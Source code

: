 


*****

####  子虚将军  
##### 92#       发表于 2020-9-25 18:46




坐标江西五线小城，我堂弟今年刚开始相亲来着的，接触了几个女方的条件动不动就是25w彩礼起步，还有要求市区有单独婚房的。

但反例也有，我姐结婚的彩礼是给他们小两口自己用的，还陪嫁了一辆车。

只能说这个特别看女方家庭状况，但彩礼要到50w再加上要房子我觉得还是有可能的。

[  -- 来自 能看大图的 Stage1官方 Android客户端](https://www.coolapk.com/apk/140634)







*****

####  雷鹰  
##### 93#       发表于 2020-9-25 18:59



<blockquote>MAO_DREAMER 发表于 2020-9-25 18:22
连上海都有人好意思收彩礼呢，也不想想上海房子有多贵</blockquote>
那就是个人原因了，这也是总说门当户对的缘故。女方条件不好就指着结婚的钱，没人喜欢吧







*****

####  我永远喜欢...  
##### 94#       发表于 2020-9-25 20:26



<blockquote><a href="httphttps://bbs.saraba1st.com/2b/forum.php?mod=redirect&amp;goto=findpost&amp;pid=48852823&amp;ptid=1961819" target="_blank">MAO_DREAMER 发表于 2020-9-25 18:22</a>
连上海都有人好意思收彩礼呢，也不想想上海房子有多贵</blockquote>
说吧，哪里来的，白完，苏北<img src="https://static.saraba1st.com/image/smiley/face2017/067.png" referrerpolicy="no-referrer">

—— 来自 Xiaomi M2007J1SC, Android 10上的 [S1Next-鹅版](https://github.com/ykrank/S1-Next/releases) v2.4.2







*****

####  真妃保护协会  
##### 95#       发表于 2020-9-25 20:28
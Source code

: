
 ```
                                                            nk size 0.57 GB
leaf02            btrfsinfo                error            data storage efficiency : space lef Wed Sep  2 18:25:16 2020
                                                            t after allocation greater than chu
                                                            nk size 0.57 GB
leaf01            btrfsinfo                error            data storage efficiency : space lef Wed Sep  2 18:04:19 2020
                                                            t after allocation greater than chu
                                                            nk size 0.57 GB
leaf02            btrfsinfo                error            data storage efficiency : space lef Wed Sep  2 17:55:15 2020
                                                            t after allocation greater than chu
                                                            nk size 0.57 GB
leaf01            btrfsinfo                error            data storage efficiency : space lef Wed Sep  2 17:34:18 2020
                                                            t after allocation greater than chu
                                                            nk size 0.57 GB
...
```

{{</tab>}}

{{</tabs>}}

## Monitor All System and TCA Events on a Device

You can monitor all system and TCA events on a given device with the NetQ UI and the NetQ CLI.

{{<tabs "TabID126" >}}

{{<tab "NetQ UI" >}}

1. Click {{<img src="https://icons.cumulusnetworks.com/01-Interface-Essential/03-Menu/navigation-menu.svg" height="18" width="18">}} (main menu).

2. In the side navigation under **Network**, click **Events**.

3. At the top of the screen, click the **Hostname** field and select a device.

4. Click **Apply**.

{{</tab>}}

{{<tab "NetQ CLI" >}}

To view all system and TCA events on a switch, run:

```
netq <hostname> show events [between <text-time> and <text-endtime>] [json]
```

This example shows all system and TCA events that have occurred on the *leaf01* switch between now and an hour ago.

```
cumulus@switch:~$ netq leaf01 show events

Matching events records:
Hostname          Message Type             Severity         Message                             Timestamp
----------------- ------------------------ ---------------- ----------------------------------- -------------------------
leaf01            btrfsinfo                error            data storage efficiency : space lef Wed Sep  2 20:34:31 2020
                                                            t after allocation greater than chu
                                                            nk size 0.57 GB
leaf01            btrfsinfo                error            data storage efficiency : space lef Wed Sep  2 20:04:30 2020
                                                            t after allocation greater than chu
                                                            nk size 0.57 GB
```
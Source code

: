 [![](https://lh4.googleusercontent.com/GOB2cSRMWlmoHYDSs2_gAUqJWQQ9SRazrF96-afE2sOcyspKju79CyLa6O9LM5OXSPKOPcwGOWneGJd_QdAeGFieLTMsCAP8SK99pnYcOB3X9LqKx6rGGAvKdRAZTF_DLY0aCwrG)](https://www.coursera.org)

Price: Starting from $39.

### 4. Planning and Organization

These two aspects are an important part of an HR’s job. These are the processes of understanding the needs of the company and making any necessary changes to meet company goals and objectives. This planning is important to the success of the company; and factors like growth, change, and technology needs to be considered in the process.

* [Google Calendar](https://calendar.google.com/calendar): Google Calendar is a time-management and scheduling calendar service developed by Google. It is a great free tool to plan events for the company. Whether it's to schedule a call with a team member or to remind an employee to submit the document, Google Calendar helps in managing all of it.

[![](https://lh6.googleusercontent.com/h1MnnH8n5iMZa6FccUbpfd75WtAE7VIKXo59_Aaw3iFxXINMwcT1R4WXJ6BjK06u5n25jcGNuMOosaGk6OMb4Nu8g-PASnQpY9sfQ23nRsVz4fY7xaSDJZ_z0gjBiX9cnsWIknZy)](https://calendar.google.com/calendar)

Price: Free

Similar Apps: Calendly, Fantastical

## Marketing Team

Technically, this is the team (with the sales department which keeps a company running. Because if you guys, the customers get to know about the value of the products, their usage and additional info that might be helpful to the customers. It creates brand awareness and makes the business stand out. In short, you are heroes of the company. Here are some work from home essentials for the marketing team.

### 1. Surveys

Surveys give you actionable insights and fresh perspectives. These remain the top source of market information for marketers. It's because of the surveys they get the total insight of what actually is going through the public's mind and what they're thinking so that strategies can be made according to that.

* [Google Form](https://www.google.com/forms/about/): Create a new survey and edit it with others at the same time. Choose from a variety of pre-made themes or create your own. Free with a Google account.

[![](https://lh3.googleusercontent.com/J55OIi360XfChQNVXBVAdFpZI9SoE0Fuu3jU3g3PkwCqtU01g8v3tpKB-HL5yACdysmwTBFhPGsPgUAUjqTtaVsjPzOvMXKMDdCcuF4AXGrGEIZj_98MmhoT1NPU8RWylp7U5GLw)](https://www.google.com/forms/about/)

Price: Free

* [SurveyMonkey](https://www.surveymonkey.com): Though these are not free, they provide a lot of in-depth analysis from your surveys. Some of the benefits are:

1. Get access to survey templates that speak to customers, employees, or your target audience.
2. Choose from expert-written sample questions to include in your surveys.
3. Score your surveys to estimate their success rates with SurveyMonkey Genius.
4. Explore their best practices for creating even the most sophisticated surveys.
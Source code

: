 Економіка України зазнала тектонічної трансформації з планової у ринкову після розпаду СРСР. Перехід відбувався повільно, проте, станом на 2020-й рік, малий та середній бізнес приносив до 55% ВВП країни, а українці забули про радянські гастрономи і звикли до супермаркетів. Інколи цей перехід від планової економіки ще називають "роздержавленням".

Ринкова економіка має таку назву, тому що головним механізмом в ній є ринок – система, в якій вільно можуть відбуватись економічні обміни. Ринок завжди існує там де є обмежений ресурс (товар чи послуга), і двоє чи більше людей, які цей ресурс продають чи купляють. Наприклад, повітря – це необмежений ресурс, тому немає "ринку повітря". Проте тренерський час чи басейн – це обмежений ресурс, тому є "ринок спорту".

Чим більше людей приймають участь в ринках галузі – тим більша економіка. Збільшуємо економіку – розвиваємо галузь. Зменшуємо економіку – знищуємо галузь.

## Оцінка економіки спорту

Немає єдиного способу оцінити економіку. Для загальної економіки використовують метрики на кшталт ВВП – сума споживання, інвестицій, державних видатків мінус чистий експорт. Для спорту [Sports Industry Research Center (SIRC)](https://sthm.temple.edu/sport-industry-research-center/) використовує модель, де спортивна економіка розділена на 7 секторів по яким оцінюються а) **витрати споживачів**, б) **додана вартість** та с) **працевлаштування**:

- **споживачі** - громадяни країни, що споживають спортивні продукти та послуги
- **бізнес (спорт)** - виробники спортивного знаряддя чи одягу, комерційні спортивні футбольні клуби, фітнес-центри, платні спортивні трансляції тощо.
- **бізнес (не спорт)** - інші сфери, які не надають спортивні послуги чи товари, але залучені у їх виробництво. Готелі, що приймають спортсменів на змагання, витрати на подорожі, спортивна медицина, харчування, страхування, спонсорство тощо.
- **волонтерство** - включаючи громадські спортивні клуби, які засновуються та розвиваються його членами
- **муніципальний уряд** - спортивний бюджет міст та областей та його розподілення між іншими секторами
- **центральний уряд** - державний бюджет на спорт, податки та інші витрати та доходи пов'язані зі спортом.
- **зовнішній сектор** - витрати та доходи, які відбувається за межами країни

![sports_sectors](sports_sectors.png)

------------------------

## WHAT TO DO
For this task, copy every line of the material in which "forms" appears.

## WRITTEN RESPONSE
* [Google Form](https://www.google.com/forms/about/): Create a new survey and edit it with others at the same time. Choose from a variety of pre-made themes or create your own. Free with a Google account.
[![](https://lh3.googleusercontent.com/J55OIi360XfChQNVXBVAdFpZI9SoE0Fuu3jU3g3PkwCqtU01g8v3tpKB-HL5yACdysmwTBFhPGsPgUAUjqTtaVsjPzOvMXKMDdCcuF4AXGrGEIZj_98MmhoT1NPU8RWylp7U5GLw)](https://www.google.com/forms/about/)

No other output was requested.